Why Grand Theft Auto: Vice City deserves to be better remembered
The sixth title in the GTA series has been somewhat overshadowed, but 14 years after its release this luridly coloured story of revenge and ambition, with its stellar cast of voice actors, stands up remarkably well
Heralded upon its release in 2002, Grand Theft Auto: Vice City is a game that has a dubious honour I will call “the middle child syndrome”.
Despite voice acting from Hollywood stars like Ray Liotta (protagonist Tommy Vercetti), Burt Reynolds (real estate mogul Avery Carrington), NFL tough guy Lawrence Taylor (car salesman and former football pro B.J. Smith), Dennis Hopper (porn movie auteur Steve Scott), Debbie Harry (taxi controller) and more, Vice City has been overshadowed in the years since its release by its predecessor, GTA3, which rocketed the franchise into 3-D, and its follower, San Andreas, heralded at the time for its massive, realistic world.

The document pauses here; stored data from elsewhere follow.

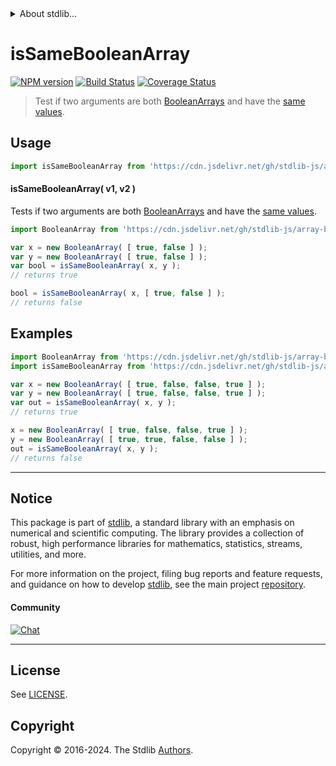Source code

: <!--

@license Apache-2.0

Copyright (c) 2024 The Stdlib Authors.

Licensed under the Apache License, Version 2.0 (the "License");
you may not use this file except in compliance with the License.
You may obtain a copy of the License at

   http://www.apache.org/licenses/LICENSE-2.0

Unless required by applicable law or agreed to in writing, software
distributed under the License is distributed on an "AS IS" BASIS,
WITHOUT WARRANTIES OR CONDITIONS OF ANY KIND, either express or implied.
See the License for the specific language governing permissions and
limitations under the License.

-->


<details>
  <summary>
    About stdlib...
  </summary>
  <p>We believe in a future in which the web is a preferred environment for numerical computation. To help realize this future, we've built stdlib. stdlib is a standard library, with an emphasis on numerical and scientific computation, written in JavaScript (and C) for execution in browsers and in Node.js.</p>
  <p>The library is fully decomposable, being architected in such a way that you can swap out and mix and match APIs and functionality to cater to your exact preferences and use cases.</p>
  <p>When you use stdlib, you can be absolutely certain that you are using the most thorough, rigorous, well-written, studied, documented, tested, measured, and high-quality code out there.</p>
  <p>To join us in bringing numerical computing to the web, get started by checking us out on <a href="https://github.com/stdlib-js/stdlib">GitHub</a>, and please consider <a href="https://opencollective.com/stdlib">financially supporting stdlib</a>. We greatly appreciate your continued support!</p>
</details>

# isSameBooleanArray

[![NPM version][npm-image]][npm-url] [![Build Status][test-image]][test-url] [![Coverage Status][coverage-image]][coverage-url] <!-- [![dependencies][dependencies-image]][dependencies-url] -->

> Test if two arguments are both [BooleanArrays][@stdlib/array/bool] and have the [same values][@stdlib/assert/is-same-value].



<section class="usage">

## Usage

```javascript
import isSameBooleanArray from 'https://cdn.jsdelivr.net/gh/stdlib-js/assert-is-same-booleanarray@deno/mod.js';
```

#### isSameBooleanArray( v1, v2 )

Tests if two arguments are both [BooleanArrays][@stdlib/array/bool] and have the [same values][@stdlib/assert/is-same-value].

```javascript
import BooleanArray from 'https://cdn.jsdelivr.net/gh/stdlib-js/array-bool@deno/mod.js';

var x = new BooleanArray( [ true, false ] );
var y = new BooleanArray( [ true, false ] );
var bool = isSameBooleanArray( x, y );
// returns true

bool = isSameBooleanArray( x, [ true, false ] );
// returns false
```

</section>

<!-- /.usage -->

<section class="notes">

</section>

<!-- /.notes -->

<section class="examples">

## Examples

<!-- eslint no-undef: "error" -->

```javascript
import BooleanArray from 'https://cdn.jsdelivr.net/gh/stdlib-js/array-bool@deno/mod.js';
import isSameBooleanArray from 'https://cdn.jsdelivr.net/gh/stdlib-js/assert-is-same-booleanarray@deno/mod.js';

var x = new BooleanArray( [ true, false, false, true ] );
var y = new BooleanArray( [ true, false, false, true ] );
var out = isSameBooleanArray( x, y );
// returns true

x = new BooleanArray( [ true, false, false, true ] );
y = new BooleanArray( [ true, true, false, false ] );
out = isSameBooleanArray( x, y );
// returns false
```

</section>

<!-- /.examples -->

<!-- Section for related `stdlib` packages. Do not manually edit this section, as it is automatically populated. -->

<section class="related">

</section>

<!-- /.related -->

<!-- Section for all links. Make sure to keep an empty line after the `section` element and another before the `/section` close. -->


<section class="main-repo" >

* * *

## Notice

This package is part of [stdlib][stdlib], a standard library with an emphasis on numerical and scientific computing. The library provides a collection of robust, high performance libraries for mathematics, statistics, streams, utilities, and more.

For more information on the project, filing bug reports and feature requests, and guidance on how to develop [stdlib][stdlib], see the main project [repository][stdlib].

#### Community

[![Chat][chat-image]][chat-url]

---

## License

See [LICENSE][stdlib-license].


## Copyright

Copyright &copy; 2016-2024. The Stdlib [Authors][stdlib-authors].

</section>

<!-- /.stdlib -->

<!-- Section for all links. Make sure to keep an empty line after the `section` element and another before the `/section` close. -->

<section class="links">

[npm-image]: http://img.shields.io/npm/v/@stdlib/assert-is-same-booleanarray.svg
[npm-url]: https://npmjs.org/package/@stdlib/assert-is-same-booleanarray

[test-image]: https://github.com/stdlib-js/assert-is-same-booleanarray/actions/workflows/test.yml/badge.svg?branch=main
[test-url]: https://github.com/stdlib-js/assert-is-same-booleanarray/actions/workflows/test.yml?query=branch:main

[coverage-image]: https://img.shields.io/codecov/c/github/stdlib-js/assert-is-same-booleanarray/main.svg
[coverage-url]: https://codecov.io/github/stdlib-js/assert-is-same-booleanarray?branch=main

<!--

[dependencies-image]: https://img.shields.io/david/stdlib-js/assert-is-same-booleanarray.svg
[dependencies-url]: https://david-dm.org/stdlib-js/assert-is-same-booleanarray/main

-->

[chat-image]: https://img.shields.io/gitter/room/stdlib-js/stdlib.svg
[chat-url]: https://app.gitter.im/#/room/#stdlib-js_stdlib:gitter.im

[stdlib]: https://github.com/stdlib-js/stdlib

[stdlib-authors]: https://github.com/stdlib-js/stdlib/graphs/contributors

[umd]: https://github.com/umdjs/umd
[es-module]: https://developer.mozilla.org/en-US/docs/Web/JavaScript/Guide/Modules

[deno-url]: https://github.com/stdlib-js/assert-is-same-booleanarray/tree/deno
[deno-readme]: https://github.com/stdlib-js/assert-is-same-booleanarray/blob/deno/README.md
[umd-url]: https://github.com/stdlib-js/assert-is-same-booleanarray/tree/umd
[umd-readme]: https://github.com/stdlib-js/assert-is-same-booleanarray/blob/umd/README.md
[esm-url]: https://github.com/stdlib-js/assert-is-same-booleanarray/tree/esm
[esm-readme]: https://github.com/stdlib-js/assert-is-same-booleanarray/blob/esm/README.md
[branches-url]: https://github.com/stdlib-js/assert-is-same-booleanarray/blob/main/branches.md

[stdlib-license]: https://raw.githubusercontent.com/stdlib-js/assert-is-same-booleanarray/main/LICENSE

[@stdlib/array/bool]: https://github.com/stdlib-js/array-bool/tree/deno

[@stdlib/assert/is-same-value]: https://github.com/stdlib-js/assert-is-same-value/tree/deno

</section>

<!-- /.links -->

The high-definition era of Rockstar’s signature franchise has revisited Liberty City and San Andreas, but never returned to the sandy, satirical shores of the GTA universe’s Miami episode. Some would argue that’s because the pastels and excess that made sense in a game set in the 1980s wouldn’t work with the new approach the game developer has taken with the franchise. But many of those themes were present in Grand Theft Auto 5, set in southern California, and Michael De Santa was the closest thematically to Liotta’s Vercetti that we’ve seen inhabiting the shoes of a GTA protagonist since 2002 (a white man with ties to organised crime).
After achieving 100 per cent completion in GTA3 recently, I fired up Vice City, a game I spent a lot of time with in the early 2000s, both on my PlayStation 2 and PC. The game’s look and feel were immediate hooks, but many of the game’s missions weren’t as memorable as GTA3’s were when I was replaying that game. At first, I thought this might be another reason Vice City gets lost in the shuffle of Rockstar’s GTA history. But the truth is, it’s because Vice City offers greater freedom, while at the same time funnelling the player toward a satisfying conclusion to the main storyline, something that subsequent GTA games haven’t been able to recapture.

An early mission in Vice City has you attending a yacht party thrown by Colonel Juan Cortez (voiced by Goonies alumnus Robert Davi). At this party, you meet every character of consequence you’ll see/work for later in the game: Carrington, Ricardo Diaz (voiced by Luis Guzman), Scott, Smith, members of the fictional rock group Love Fist. Rockstar sets the table for the story of revenge and conquest you’re about to embark on.
Then, the first portion of the game has you learning Vice City’s new mechanics, like changing outfits, driving motorbikes and piloting helicopters. While these tutorials aren’t perfect by any stretch of the imagination, the early missions serve as a stepping stone to the freedom that opens up once you waste Diaz.
From there on, the player decides how to proceed. Which assets do you want to acquire? Do you go after the flashy Malibu club and pull off the series’ first true “heist” sequence (a mission structure revisited in just about every GTA game since)? Do you work for Scott, and find out some secrets about conservative congressman Alex Shrub? Do you spend the most money, but also attain the greatest reward, completing the missions for the Print Works, essential to unlocking the final showdown with mobster Sonny Forelli (Tom Sizemore)? If street racing is your deal, Smith’s Sunshine Autos is for you.

In a game series that emphasises player choice, the way your reach the endgame in Vice City is perhaps the most revolutionary seen in the franchise until the introduction of heists into GTA V. You choose what story elements you want to unlock first, rather than being guided through a series of missions that will ultimately result in the final confrontation. Not even San Andreas, voted the best GTA game in a fan poll just before the release of GTA V, had that kind of freedom. It’s also a callback to the early 2D roots of the GTA series, which required only that you attain a “high score” (cash in the GTA universe) to progress through the game.
Vice City is an imperfect game, to be sure. It’s targeting system is still awful, compared to later GTA titles, and the motorbikes just don’t handle as well as they could. Many of the game’s missions fall prey to the constricted structure of early 3D GTA titles: go here, kill some guys, pick this up, return.
The dreary grey of GTA 3’s Liberty City was replaced with sunshine and motorbikes in its sequel. But in terms of player choice, GTA: Vice City is perhaps one of the earliest and most successful experiments in the franchise. And it’s still a blast to have that freedom at your fingertips, 14 years later.